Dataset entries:
········

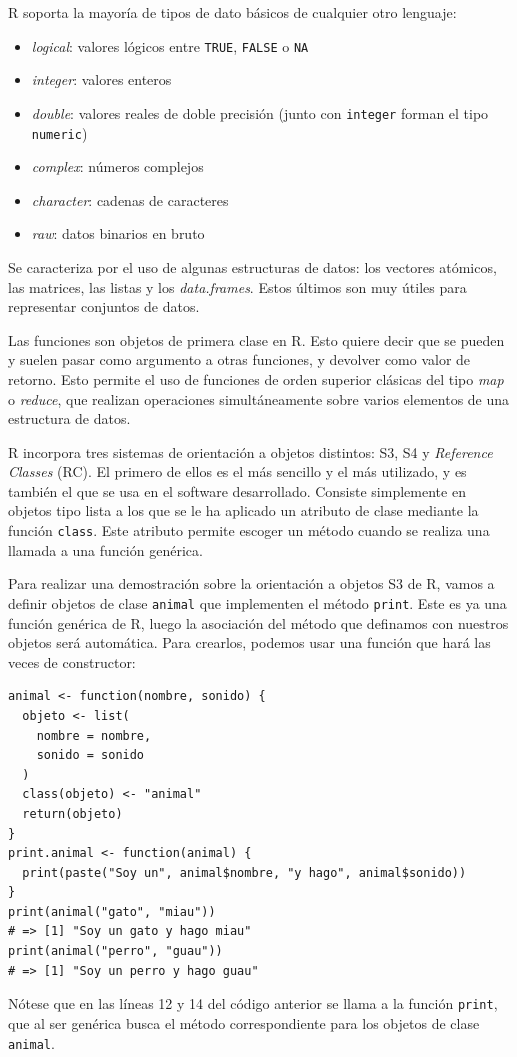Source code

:R soporta la mayoría de tipos de dato básicos de cualquier otro lenguaje:
\begin{itemize}
\item \textit{logical}: valores lógicos entre \texttt{TRUE}, \texttt{FALSE} o \texttt{NA}
\item \textit{integer}: valores enteros
\item \textit{double}: valores reales de doble precisión (junto con \texttt{integer} forman el tipo \texttt{numeric})
\item \textit{complex}: números complejos
\item \textit{character}: cadenas de caracteres
\item \textit{raw}: datos binarios en bruto
\end{itemize}

Se caracteriza por el uso de algunas estructuras de datos: los vectores atómicos, las matrices, las listas y los \textit{data.frames}. Estos últimos son muy útiles para representar conjuntos de datos.

Las funciones son objetos de primera clase en R. Esto quiere decir que se pueden y suelen pasar como argumento a otras funciones, y devolver como valor de retorno. Esto permite el uso de funciones de orden superior clásicas del tipo \textit{map} o \textit{reduce}, que realizan operaciones simultáneamente sobre varios elementos de una estructura de datos.

R incorpora tres sistemas de orientación a objetos distintos: S3, S4 y \textit{Reference Classes} (RC). El primero de ellos es el más sencillo y el más utilizado, y es también el que se usa en el software desarrollado. Consiste simplemente en objetos tipo lista a los que se le ha aplicado un atributo de clase mediante la función \texttt{class}. Este atributo permite escoger un método cuando se realiza una llamada a una función genérica.

\begin{example}
  Para realizar una demostración sobre la orientación a objetos S3 de R, vamos a definir objetos de clase \texttt{animal} que implementen el método \texttt{print}. Este es ya una función genérica de R, luego la asociación del método que definamos con nuestros objetos será automática. Para crearlos, podemos usar una función que hará las veces de constructor:
  \begin{lstlisting}
animal <- function(nombre, sonido) {
  objeto <- list(
    nombre = nombre,
    sonido = sonido
  )
  class(objeto) <- "animal"
  return(objeto)
}
print.animal <- function(animal) {
  print(paste("Soy un", animal$nombre, "y hago", animal$sonido))
}
print(animal("gato", "miau"))
# => [1] "Soy un gato y hago miau"
print(animal("perro", "guau"))
# => [1] "Soy un perro y hago guau"
\end{lstlisting}

Nótese que en las líneas 12 y 14 del código anterior se llama a la función \texttt{print}, que al ser genérica busca el método correspondiente para los objetos de clase \texttt{animal}.
\end{example}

········

▶ Your task
The line containing "Para realizar una" and every line after it, through the end of the records above: output exactly those, and nothing else.

▶ Answer to the problem
  Para realizar una demostración sobre la orientación a objetos S3 de R, vamos a definir objetos de clase \texttt{animal} que implementen el método \texttt{print}. Este es ya una función genérica de R, luego la asociación del método que definamos con nuestros objetos será automática. Para crearlos, podemos usar una función que hará las veces de constructor:
  \begin{lstlisting}
animal <- function(nombre, sonido) {
  objeto <- list(
    nombre = nombre,
    sonido = sonido
  )
  class(objeto) <- "animal"
  return(objeto)
}
print.animal <- function(animal) {
  print(paste("Soy un", animal$nombre, "y hago", animal$sonido))
}
print(animal("gato", "miau"))
# => [1] "Soy un gato y hago miau"
print(animal("perro", "guau"))
# => [1] "Soy un perro y hago guau"
\end{lstlisting}

Nótese que en las líneas 12 y 14 del código anterior se llama a la función \texttt{print}, que al ser genérica busca el método correspondiente para los objetos de clase \texttt{animal}.
\end{example}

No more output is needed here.